Or perhaps more accurately, one that has taken off like image files
That’s because of a number of reasons: bandwagoning around text, perceived simplicity of text (deceptive, because text’s complexity scales poorly - text makes simple things easy but complex things hard), momentum of tools, education, and mindshare, chicken-and-egg problem after textual tools became dominant, text being more “flexible” (e.g. you can draw ASCII diagrams in it - which is pitiful compared to being able to embed animations in structural code, but people don’t think about that), etc.
Early on in computing, the pioneers faced a choice (kind of) to evolve programming down a Lisp-like path or a C/Unix path. The C/Unix path won, everything became text-based, and then people became so attached to their tools and code that they didn’t consider that there was a better way.
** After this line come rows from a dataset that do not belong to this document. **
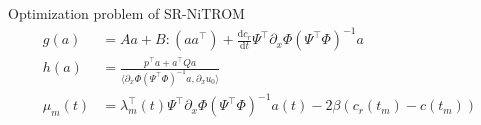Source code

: \documentclass[presentation]{beamer}
\begin{document}
\begin{frame}[label={sec:org1047fb6}]{Optimization problem of SR-NiTROM}
\begin{subequations}
\begin{align}
g(a) &= Aa + B:(aa^{\top}) + \frac{\mathrm{d}c_{r}}{\mathrm{d}t}\Psi^{\top}\partial_{x}\Phi(\Psi^{\top}\Phi)^{-1}a\\
h(a) &= \frac{p^{\top}a + a^{\top}Qa}{\langle\partial_{x}\Phi(\Psi^{\top}\Phi)^{-1}a, \partial_{x}u_{0}\rangle}\\
\mu_{m}(t) &= \lambda_{m}^{\top}(t)\Psi^{\top}\partial_{x}\Phi(\Psi^{\top}\Phi)^{-1}a(t) - 2\beta(c_{r}(t_{m}) - c(t_{m}))
\end{align}
\end{subequations}
\end{frame}
\end{document}
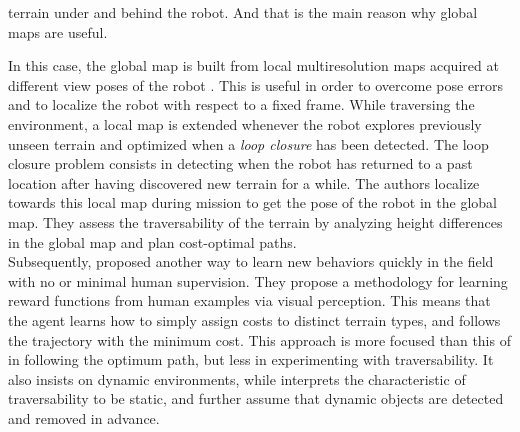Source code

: \documentclass[12pt,a4paper,table,dvipsnames,tikz]{report}
\newcommand{\term}{\textit}
\begin{document}
	terrain under and behind the robot. And that is the main reason why global maps 
	are useful. 
	\par
	In this case, the global map is built from local multiresolution maps acquired at 
	different view poses of the robot \citep{Droeschel}. This is useful in order to 
	overcome pose errors and to localize the robot with respect to a fixed frame. 
	While traversing the environment, a local map is extended whenever the robot 
	explores previously unseen terrain and optimized when a \term{loop closure} has 
	been detected. The loop closure problem consists in detecting when the robot has 
	returned to a past location after having discovered new terrain for a while. The 
	authors localize towards this local map during mission to get the pose of the 
	robot in the global map. They assess the traversability of the terrain by 
	analyzing height differences in the global map and plan cost-optimal paths.
	\\
	
	Subsequently, \citet{Wigness} proposed another way to learn new behaviors quickly 
	in the field with no or minimal human supervision. They propose a methodology for 
	learning reward functions from human examples via visual perception. This means 
	that the agent learns how to simply assign costs to distinct terrain types, and 
	follows the trajectory with the minimum cost. This approach is more focused than 
	this of \citet{Suger} in following the optimum path, but less in experimenting 
	with traversability. It also insists on dynamic environments, while \citet{Suger} 
	interprets the characteristic of traversability to be static, and further assume 
	that dynamic objects are detected and removed in advance.
	\\
	
\end{document}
Here I was going to say that, even if more complex than they look, structural code editors are easy, except that just a few hours ago I discovered a new problem (that threw a wrench into my formerly-small-and-elegant structural editor design) that I hadn’t thought of before: redefinition of code forms. At the level of the editor I’m designing, function redefinitions are easy, because the editor treats all function calls are the same. However, macros and special forms have special logic for navigation, editing, and display of their contents, so if you redefine one of them, you have to update existing code somehow. So, perhaps it isn’t as easy as I thought… (although, I’ve been looking through the internet for reasons why structure editors haven’t taken off, and I haven’t found any showstoppers yet)
There are some quite compelling disadvantages to a non-text based format.
I’ll use Bintran, an imaginary language with a non-text based format, to illustrate these issues.
Here are the unrealistic assumptions I am making:
Bintran was created in the 1970s and has somehow survived to the present day.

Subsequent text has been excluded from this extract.